Llevaba tantas noches abrazado a ella que había olvidado lo que era dormir solo. "Ya no siento nada por ti", le había dicho y, casi sin dar tiempo a reaccionar, hizo sus maletas y se marchó.
No la podía culpar. Él sabía que las cosas eran así, que hacía tiempo que se había perdido casi todo: las confidencias, los momentos cómplices, la pasión, los proyectos... Sólo se había salvado el respeto, las formas y los gastos. Evidentemente se habían perdido.
Durante sus vigilias en la cama pensaba por qué no podía pegar ojo. Al fin y al cabo ahora era un hombre libre, con capacidad de hacer y deshacer a su antojo, sin condiciones, con la posibilidad de rehacer su vida y encontrar con quién volver a tener confidencias, momentos cómplices, pasión y proyectos. Y aunque reconocía que todo había acabado, sin embargo, le era imposible dormir.
Desde entonces hasta ahora, había tenido alguna relación esporádica con mujeres, pero tampoco se había sentido cómodo ni había conciliado el sueño tan apaciblemente como con su ex. Sólo había una explicación: echaba de menos la temperatura corporal de quien fue su pareja.
Así, obsesionado por ello, decidió salir cada día con un termómetro en el bolsillo, y antes de comenzar cualquier relación pedía a la muchacha o mujer en cuestión que se tomara la temperatura. 36,7º era el calor ideal.
No es difícil imaginar que el proyecto rozaba la locura, y que muchas de las "candidatas" huyeron desde el primer momento, aunque algunas otras se prestaron a la prueba y suspendieron.

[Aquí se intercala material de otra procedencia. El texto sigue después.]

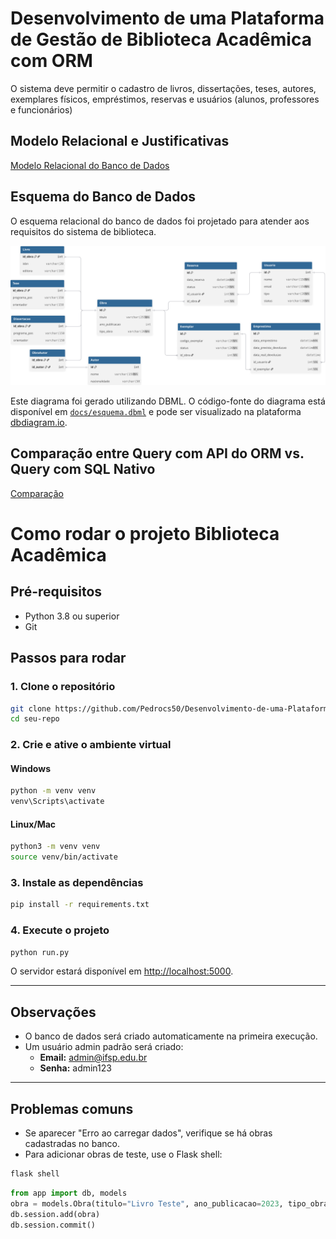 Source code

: # Desenvolvimento de uma Plataforma de Gestão de Biblioteca Acadêmica com ORM
O sistema deve permitir o cadastro de livros, dissertações, teses, autores, exemplares físicos, empréstimos, reservas e usuários (alunos, professores e funcionários)

## Modelo Relacional e Justificativas

[Modelo Relacional do Banco de Dados](docs/modelagem.md)

## Esquema do Banco de Dados

O esquema relacional do banco de dados foi projetado para atender aos requisitos do sistema de biblioteca.

![Esquema Relacional do Banco de Dados](docs/esquema_relacional.svg)

Este diagrama foi gerado utilizando DBML. O código-fonte do diagrama está disponível em [`docs/esquema.dbml`](docs/esquema.dbml) e pode ser visualizado na plataforma [dbdiagram.io](https://dbdiagram.io/d/68d842a1d2b621e422342762).

## Comparação entre Query com API do ORM vs. Query com SQL Nativo

[Comparação](docs/comparacao.md)

# Como rodar o projeto Biblioteca Acadêmica

## Pré-requisitos

- Python 3.8 ou superior
- Git

## Passos para rodar

### 1. Clone o repositório

```bash
git clone https://github.com/Pedrocs50/Desenvolvimento-de-uma-Plataforma-de-Gest-o-de-Biblioteca-Academica-com-ORM
cd seu-repo
```

### 2. Crie e ative o ambiente virtual

#### Windows

```bash
python -m venv venv
venv\Scripts\activate
```

#### Linux/Mac

```bash
python3 -m venv venv
source venv/bin/activate
```

### 3. Instale as dependências

```bash
pip install -r requirements.txt
```

### 4. Execute o projeto

```bash
python run.py
```

O servidor estará disponível em [http://localhost:5000](http://localhost:5000).

---

## Observações

- O banco de dados será criado automaticamente na primeira execução.
- Um usuário admin padrão será criado:
  - **Email:** admin@ifsp.edu.br
  - **Senha:** admin123

---

## Problemas comuns

- Se aparecer "Erro ao carregar dados", verifique se há obras cadastradas no banco.
- Para adicionar obras de teste, use o Flask shell:

```bash
flask shell
```

```python
from app import db, models
obra = models.Obra(titulo="Livro Teste", ano_publicacao=2023, tipo_obra="livro")
db.session.add(obra)
db.session.commit()
```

Y pasaron días y semanas, y él, en sus trece, o mejor en sus 36,7, dispuesto a no claudicar.
Habían pasado años cuando coincidió en un curso de formación laboral con una chica. No se podía decir que fuera encantadora ni guapísima ni que físicamente estuviera más allá de lo que podía considerarse normal, pero conectaron, algo les unía y eso les permitía establecer confidencias y momentos cómplices. También podía notarse cierta atracción física y ambos estaban dispuestos a llevar a cabo proyectos con otra persona.
Por primera vez en tanto tiempo, él tuvo la tentación de no sacar el termómetro, pero seguro de que si no lo hacía lo lamentaría, sacó el aparato y le pidió que se tomara la temperatura. Dos minuto después, ella se lo devolvía. El mercurio marcaba 36,7º.
Su rostro se iluminó, y apunto estaba de contarle lo que le había costado encontrarla cuando ella, de su bolso, sacaba otro termómetro y le pedía lo mismo.
Durante los pocos minutos que tardó el aparato en avisar que había llegado a la temperatura, él pensó que realmente era su alma gemela, que ambos podían compartir más que nadie y, sobre todo, dormir, por fin, a pierna suelta.
Cuando miró la temperatura, los número digitales indicaban 36,7º. Entonces él la miró y ella le dijo: Demasiado calor para la noche, yo pedía 36,2º.